*** Block opens ***
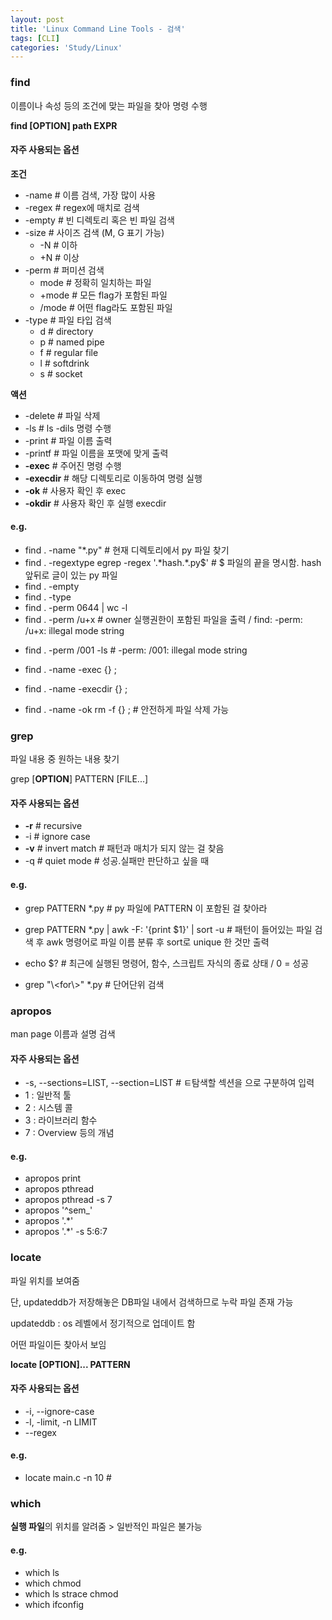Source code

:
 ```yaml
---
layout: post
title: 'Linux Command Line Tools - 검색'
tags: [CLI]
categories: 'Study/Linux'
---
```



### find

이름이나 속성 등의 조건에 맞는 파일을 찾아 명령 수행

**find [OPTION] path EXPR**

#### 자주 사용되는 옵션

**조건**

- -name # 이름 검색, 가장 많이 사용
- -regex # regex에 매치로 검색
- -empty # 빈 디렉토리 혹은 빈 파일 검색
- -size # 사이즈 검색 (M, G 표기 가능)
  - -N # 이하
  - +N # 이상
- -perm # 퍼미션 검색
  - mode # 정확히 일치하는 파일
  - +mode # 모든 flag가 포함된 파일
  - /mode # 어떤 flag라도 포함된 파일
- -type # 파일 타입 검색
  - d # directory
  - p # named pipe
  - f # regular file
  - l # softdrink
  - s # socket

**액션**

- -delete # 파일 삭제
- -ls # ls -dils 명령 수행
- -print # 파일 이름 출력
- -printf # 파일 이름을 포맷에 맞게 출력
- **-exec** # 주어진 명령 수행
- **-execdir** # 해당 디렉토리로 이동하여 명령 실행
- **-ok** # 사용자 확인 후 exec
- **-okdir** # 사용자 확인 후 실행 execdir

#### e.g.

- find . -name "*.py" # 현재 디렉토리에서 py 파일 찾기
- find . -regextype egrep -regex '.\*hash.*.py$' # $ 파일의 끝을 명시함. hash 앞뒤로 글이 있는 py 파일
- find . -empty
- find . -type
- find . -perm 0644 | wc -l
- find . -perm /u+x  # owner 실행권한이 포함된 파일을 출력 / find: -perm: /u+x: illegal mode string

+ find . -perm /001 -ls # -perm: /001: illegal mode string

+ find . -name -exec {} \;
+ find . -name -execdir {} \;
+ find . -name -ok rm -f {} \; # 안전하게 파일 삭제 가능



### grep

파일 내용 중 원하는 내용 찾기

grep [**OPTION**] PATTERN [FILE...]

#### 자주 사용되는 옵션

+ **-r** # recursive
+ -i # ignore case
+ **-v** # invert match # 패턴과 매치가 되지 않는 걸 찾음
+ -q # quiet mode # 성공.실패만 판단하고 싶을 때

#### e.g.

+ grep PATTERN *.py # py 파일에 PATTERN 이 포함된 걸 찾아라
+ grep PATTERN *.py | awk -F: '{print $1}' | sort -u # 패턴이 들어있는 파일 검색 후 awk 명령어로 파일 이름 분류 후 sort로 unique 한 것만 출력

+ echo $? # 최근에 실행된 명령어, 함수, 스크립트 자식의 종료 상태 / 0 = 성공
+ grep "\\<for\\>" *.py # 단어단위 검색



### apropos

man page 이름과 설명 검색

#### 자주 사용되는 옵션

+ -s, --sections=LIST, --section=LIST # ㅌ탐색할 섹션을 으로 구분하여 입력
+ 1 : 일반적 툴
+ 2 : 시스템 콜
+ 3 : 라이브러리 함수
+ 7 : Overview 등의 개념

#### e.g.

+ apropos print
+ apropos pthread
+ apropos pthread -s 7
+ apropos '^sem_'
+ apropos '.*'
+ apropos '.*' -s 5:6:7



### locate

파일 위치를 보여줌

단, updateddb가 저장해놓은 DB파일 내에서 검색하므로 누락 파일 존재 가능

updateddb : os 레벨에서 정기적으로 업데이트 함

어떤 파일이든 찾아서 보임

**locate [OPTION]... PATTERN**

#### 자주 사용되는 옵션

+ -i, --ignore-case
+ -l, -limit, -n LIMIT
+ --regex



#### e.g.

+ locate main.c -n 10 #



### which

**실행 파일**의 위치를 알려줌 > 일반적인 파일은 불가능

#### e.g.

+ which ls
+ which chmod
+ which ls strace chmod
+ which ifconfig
*** Block closes ***
TASK TO CARRY OUT ->
Exactly as they appear above, write out the line containing "- +mode # 모든 flag가 포함된 파일" and each line that comes after it in the records.

SOLUTION TO THIS EXERCISE ->
  - +mode # 모든 flag가 포함된 파일
  - /mode # 어떤 flag라도 포함된 파일
- -type # 파일 타입 검색
  - d # directory
  - p # named pipe
  - f # regular file
  - l # softdrink
  - s # socket

**액션**

- -delete # 파일 삭제
- -ls # ls -dils 명령 수행
- -print # 파일 이름 출력
- -printf # 파일 이름을 포맷에 맞게 출력
- **-exec** # 주어진 명령 수행
- **-execdir** # 해당 디렉토리로 이동하여 명령 실행
- **-ok** # 사용자 확인 후 exec
- **-okdir** # 사용자 확인 후 실행 execdir

#### e.g.

- find . -name "*.py" # 현재 디렉토리에서 py 파일 찾기
- find . -regextype egrep -regex '.\*hash.*.py$' # $ 파일의 끝을 명시함. hash 앞뒤로 글이 있는 py 파일
- find . -empty
- find . -type
- find . -perm 0644 | wc -l
- find . -perm /u+x  # owner 실행권한이 포함된 파일을 출력 / find: -perm: /u+x: illegal mode string

+ find . -perm /001 -ls # -perm: /001: illegal mode string

+ find . -name -exec {} \;
+ find . -name -execdir {} \;
+ find . -name -ok rm -f {} \; # 안전하게 파일 삭제 가능



### grep

파일 내용 중 원하는 내용 찾기

grep [**OPTION**] PATTERN [FILE...]

#### 자주 사용되는 옵션

+ **-r** # recursive
+ -i # ignore case
+ **-v** # invert match # 패턴과 매치가 되지 않는 걸 찾음
+ -q # quiet mode # 성공.실패만 판단하고 싶을 때

#### e.g.

+ grep PATTERN *.py # py 파일에 PATTERN 이 포함된 걸 찾아라
+ grep PATTERN *.py | awk -F: '{print $1}' | sort -u # 패턴이 들어있는 파일 검색 후 awk 명령어로 파일 이름 분류 후 sort로 unique 한 것만 출력

+ echo $? # 최근에 실행된 명령어, 함수, 스크립트 자식의 종료 상태 / 0 = 성공
+ grep "\\<for\\>" *.py # 단어단위 검색



### apropos

man page 이름과 설명 검색

#### 자주 사용되는 옵션

+ -s, --sections=LIST, --section=LIST # ㅌ탐색할 섹션을 으로 구분하여 입력
+ 1 : 일반적 툴
+ 2 : 시스템 콜
+ 3 : 라이브러리 함수
+ 7 : Overview 등의 개념

#### e.g.

+ apropos print
+ apropos pthread
+ apropos pthread -s 7
+ apropos '^sem_'
+ apropos '.*'
+ apropos '.*' -s 5:6:7



### locate

파일 위치를 보여줌

단, updateddb가 저장해놓은 DB파일 내에서 검색하므로 누락 파일 존재 가능

updateddb : os 레벨에서 정기적으로 업데이트 함

어떤 파일이든 찾아서 보임

**locate [OPTION]... PATTERN**

#### 자주 사용되는 옵션

+ -i, --ignore-case
+ -l, -limit, -n LIMIT
+ --regex



#### e.g.

+ locate main.c -n 10 #



### which

**실행 파일**의 위치를 알려줌 > 일반적인 파일은 불가능

#### e.g.

+ which ls
+ which chmod
+ which ls strace chmod
+ which ifconfig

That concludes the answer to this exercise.